Task objective —
An exact transcription of all the data is required; the pictures are to be left out.

Material for the task —
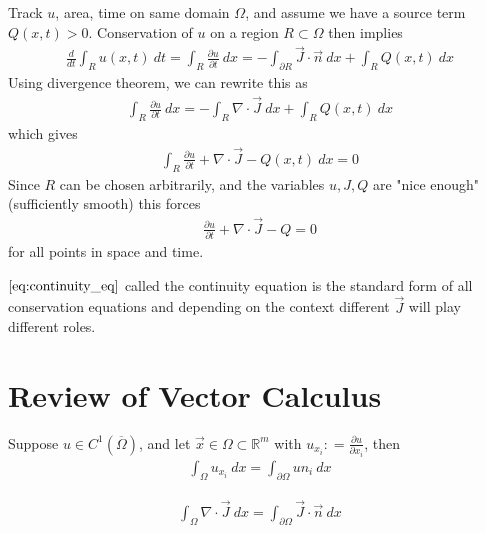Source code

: Track $u$, area, time on same domain $\Omega$, and assume we have a
source term $Q(x, t) > 0$. Conservation of $u$ on a region $R \subset
\Omega$ then implies
\begin{align*}
  \frac{d}{dt}\int_R u(x, t) \ d  t = \int_R \frac{\partial
  u}{\partial t} \ d x = - \int_{\partial R} \vec{J} \cdot \vec{n}
  \ d x + \int_R Q(x, t) \ dx
\end{align*}
Using divergence theorem, we can rewrite this as
\begin{align*}
  \int_R \frac{\partial u}{\partial t} \ d x = - \int_{R} \nabla
  \cdot \vec{J} \ d x + \int_R Q(x, t) \ dx
\end{align*}
which gives
\begin{align*}
  \int_R \frac{\partial u}{\partial t} + \nabla \cdot \vec{J}  - Q(x,
  t) \ dx = 0
\end{align*}
Since $R$ can be chosen arbitrarily, and the variables $u, J, Q$ are
"nice enough" (sufficiently smooth) this forces
\begin{align}
  \label{eq:continuity_eq}
  \frac{\partial u}{\partial t} + \nabla \cdot \vec{J} - Q = 0
\end{align}
for all points in space and time.

$\autoref{eq:continuity_eq}$ called the continuity equation is the
standard form of all conservation equations and depending on the
context different $\vec{J}$ will play different roles.

\section{Review of Vector Calculus}

\begin{theorem}
  Suppose $u \in C^1(\overline{\Omega})$, and let $\vec{x} \in \Omega
  \subset \mathbb{R}^m$ with $u_{x_i}: = \frac{\partial u}{\partial x_i}$, then
  \begin{align*}
    \int_{\Omega}  u_{x_i} \ d x = \int_{\partial \Omega}   u n_i \ d x
  \end{align*}
\end{theorem}

\begin{theorem}
  \begin{align*}
    \int_\Omega \nabla \cdot \vec{J} \ d  x = \int_{\partial \Omega}
    \vec{J} \cdot \vec{n} \ d x
  \end{align*}
\end{theorem}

Result of this exercise —
Source code

: Track $u$, area, time on same domain $\Omega$, and assume we have a
source term $Q(x, t) > 0$. Conservation of $u$ on a region $R \subset
\Omega$ then implies
\begin{align*}
  \frac{d}{dt}\int_R u(x, t) \ d  t = \int_R \frac{\partial
  u}{\partial t} \ d x = - \int_{\partial R} \vec{J} \cdot \vec{n}
  \ d x + \int_R Q(x, t) \ dx
\end{align*}
Using divergence theorem, we can rewrite this as
\begin{align*}
  \int_R \frac{\partial u}{\partial t} \ d x = - \int_{R} \nabla
  \cdot \vec{J} \ d x + \int_R Q(x, t) \ dx
\end{align*}
which gives
\begin{align*}
  \int_R \frac{\partial u}{\partial t} + \nabla \cdot \vec{J}  - Q(x,
  t) \ dx = 0
\end{align*}
Since $R$ can be chosen arbitrarily, and the variables $u, J, Q$ are
"nice enough" (sufficiently smooth) this forces
\begin{align}
  \label{eq:continuity_eq}
  \frac{\partial u}{\partial t} + \nabla \cdot \vec{J} - Q = 0
\end{align}
for all points in space and time.

$\autoref{eq:continuity_eq}$ called the continuity equation is the
standard form of all conservation equations and depending on the
context different $\vec{J}$ will play different roles.

\section{Review of Vector Calculus}

\begin{theorem}
  Suppose $u \in C^1(\overline{\Omega})$, and let $\vec{x} \in \Omega
  \subset \mathbb{R}^m$ with $u_{x_i}: = \frac{\partial u}{\partial x_i}$, then
  \begin{align*}
    \int_{\Omega}  u_{x_i} \ d x = \int_{\partial \Omega}   u n_i \ d x
  \end{align*}
\end{theorem}

\begin{theorem}
  \begin{align*}
    \int_\Omega \nabla \cdot \vec{J} \ d  x = \int_{\partial \Omega}
    \vec{J} \cdot \vec{n} \ d x
  \end{align*}
\end{theorem}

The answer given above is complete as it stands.